Julian Anderson has been working on the piece on and off for about two years now. He says the pictures don’t cease to fascinate him and whenever he looks at them, he finds something new:
“It is, you could say, programme music, in a way. It is illustrative music, but I would say it’s a little like music with dance, which I have written many time. Good dance music is music which is good even if there is no dance.
“So I would say the same with my Sudek piece, with my panoramic symphony. It can be considered totally without any knowledge of Sudek and it should make musical impact with that. You don’t have to know anything about Sudek to appreciate the music, I hope.”

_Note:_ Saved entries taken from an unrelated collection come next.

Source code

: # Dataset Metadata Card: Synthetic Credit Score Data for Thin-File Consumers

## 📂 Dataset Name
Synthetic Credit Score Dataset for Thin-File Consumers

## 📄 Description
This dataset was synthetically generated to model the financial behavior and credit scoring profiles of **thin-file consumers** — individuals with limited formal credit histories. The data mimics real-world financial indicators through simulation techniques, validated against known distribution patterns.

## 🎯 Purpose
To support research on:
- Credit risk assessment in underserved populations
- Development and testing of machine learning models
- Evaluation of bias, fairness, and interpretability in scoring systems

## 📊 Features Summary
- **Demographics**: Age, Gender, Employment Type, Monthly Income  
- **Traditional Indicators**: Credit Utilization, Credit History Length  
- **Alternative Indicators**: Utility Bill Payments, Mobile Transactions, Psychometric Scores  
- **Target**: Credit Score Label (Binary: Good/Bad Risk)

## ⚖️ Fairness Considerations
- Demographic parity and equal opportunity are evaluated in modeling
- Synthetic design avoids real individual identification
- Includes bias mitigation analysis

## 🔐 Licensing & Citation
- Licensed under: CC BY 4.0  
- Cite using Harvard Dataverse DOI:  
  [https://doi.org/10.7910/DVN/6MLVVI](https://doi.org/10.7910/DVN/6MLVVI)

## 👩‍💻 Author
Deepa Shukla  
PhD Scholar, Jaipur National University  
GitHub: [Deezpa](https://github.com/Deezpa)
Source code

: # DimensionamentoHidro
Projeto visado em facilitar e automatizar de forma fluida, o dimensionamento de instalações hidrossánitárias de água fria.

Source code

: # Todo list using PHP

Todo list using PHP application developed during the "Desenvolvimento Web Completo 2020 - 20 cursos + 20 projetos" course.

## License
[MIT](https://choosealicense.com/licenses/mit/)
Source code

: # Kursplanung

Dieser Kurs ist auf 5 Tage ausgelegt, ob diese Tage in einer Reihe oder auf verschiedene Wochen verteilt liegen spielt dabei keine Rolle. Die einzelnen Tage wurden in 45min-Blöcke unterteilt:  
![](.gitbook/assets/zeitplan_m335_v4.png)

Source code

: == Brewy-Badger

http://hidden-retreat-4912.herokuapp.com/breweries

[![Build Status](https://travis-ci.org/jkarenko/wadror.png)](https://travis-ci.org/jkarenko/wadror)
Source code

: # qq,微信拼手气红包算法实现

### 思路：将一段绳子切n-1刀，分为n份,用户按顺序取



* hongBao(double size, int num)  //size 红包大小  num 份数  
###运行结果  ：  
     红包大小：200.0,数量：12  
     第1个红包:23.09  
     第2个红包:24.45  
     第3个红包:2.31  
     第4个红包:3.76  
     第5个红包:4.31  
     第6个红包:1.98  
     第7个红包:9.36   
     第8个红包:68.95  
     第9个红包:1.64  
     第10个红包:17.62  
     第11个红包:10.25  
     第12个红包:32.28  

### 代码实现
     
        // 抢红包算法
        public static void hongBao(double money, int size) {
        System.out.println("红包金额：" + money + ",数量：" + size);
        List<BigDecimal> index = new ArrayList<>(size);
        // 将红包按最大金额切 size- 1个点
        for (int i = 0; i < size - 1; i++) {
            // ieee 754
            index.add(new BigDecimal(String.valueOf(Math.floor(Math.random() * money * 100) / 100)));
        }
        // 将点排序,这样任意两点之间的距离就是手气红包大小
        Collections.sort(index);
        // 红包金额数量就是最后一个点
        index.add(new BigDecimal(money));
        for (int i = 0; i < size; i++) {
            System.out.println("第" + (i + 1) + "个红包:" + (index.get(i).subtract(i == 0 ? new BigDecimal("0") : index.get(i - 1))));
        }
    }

Anderson says there are also other things from Czech culture that infiltrated his Panoramic Symphony, or Symphony N. 2. He was inspired by Czech Youtube Channel Honest Guide, created by Janek Rubeš and Honza Mikulka, which he has closely followed since the pandemic.
“They made a crowdfunding campaign to make a replacement bell for one of the churches in Prague. It was lacking a bell since Nazi time, because the Nazis melted the bell down for ammunition. They eventually went to Innsbruck to get the bell from a local factory.
“They processed the bell across the Charles Bridge and struck it before it was put up in the belfry. I took the recording of the bell and analysed it using a computer programme and that has infected the harmony in my symphony quite a bit.”
The other event that inspired Anderson’s symphony is when the Honest Guide creators planted new grass in the little square facing Prague’s Dancing House, which has been trampled down by tourists taking photos of the famous building.
“At the height of lockdown to see this grass growing was something symbolic, something very aspirational. And at the end of that video, Rubeš sang a tune I didn’t know, Travička Zelená, which is I think a children’s song. I liked it and that features in my finale.
“But I have to say I changed it quite a lot, so people probably wouldn’t hear it that way. I think what they will hear more in the piece are the two Svatý Václave melodies. As I say that’s really because I just knew those as a kid, which is kind of strange, so the whole story is strange, if you ask me.”
If everything goes according to plan, Julian Anderson should finally visit Prague this April, to attend the premier of his new symphony Prague Panoramas, performed by the Czech Philharmonic Orchestra at the Rudolfinum.